Prompt: Reproduce the entries exactly and omit the pictures.

Excerpted data:
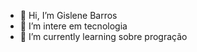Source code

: - 👋 Hi, I’m  Gislene Barros
- 👀 I’m intere em tecnologia
- 🌱 I’m currently learning  sobre progração

<!---
GisleneB/GisleneB is a ✨ special ✨ repository because its `README.md` (this file) appears on your GitHub profile.
You can click the Preview link to take a look at your changes.
--->
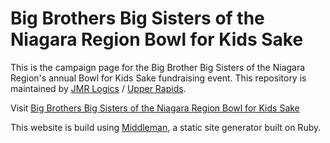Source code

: # Big Brothers Big Sisters of the Niagara Region Bowl for Kids Sake

This is the campaign page for the Big Brother Big Sisters of the Niagara Region's annual Bowl for Kids Sake fundraising event. This repository is maintained by [JMR Logics](https://www.jmr.ca/) / [Upper Rapids](https://www.upperrapids.ca/).

Visit [Big Brothers Big Sisters of the Niagara Region Bowl for Kids Sake](https://www.mentoringniagara.ca/)

This website is build using [Middleman](http://middlemanapp.com/), a static site generator built on Ruby.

Result for this exercise:
Source code

: - 👋 Hi, I’m  Gislene Barros
- 👀 I’m intere em tecnologia
- 🌱 I’m currently learning  sobre progração

<!---
GisleneB/GisleneB is a ✨ special ✨ repository because its `README.md` (this file) appears on your GitHub profile.
You can click the Preview link to take a look at your changes.
--->
Source code

: # Big Brothers Big Sisters of the Niagara Region Bowl for Kids Sake

This is the campaign page for the Big Brother Big Sisters of the Niagara Region's annual Bowl for Kids Sake fundraising event. This repository is maintained by [JMR Logics](https://www.jmr.ca/) / [Upper Rapids](https://www.upperrapids.ca/).

Visit [Big Brothers Big Sisters of the Niagara Region Bowl for Kids Sake](https://www.mentoringniagara.ca/)

This website is build using [Middleman](http://middlemanapp.com/), a static site generator built on Ruby.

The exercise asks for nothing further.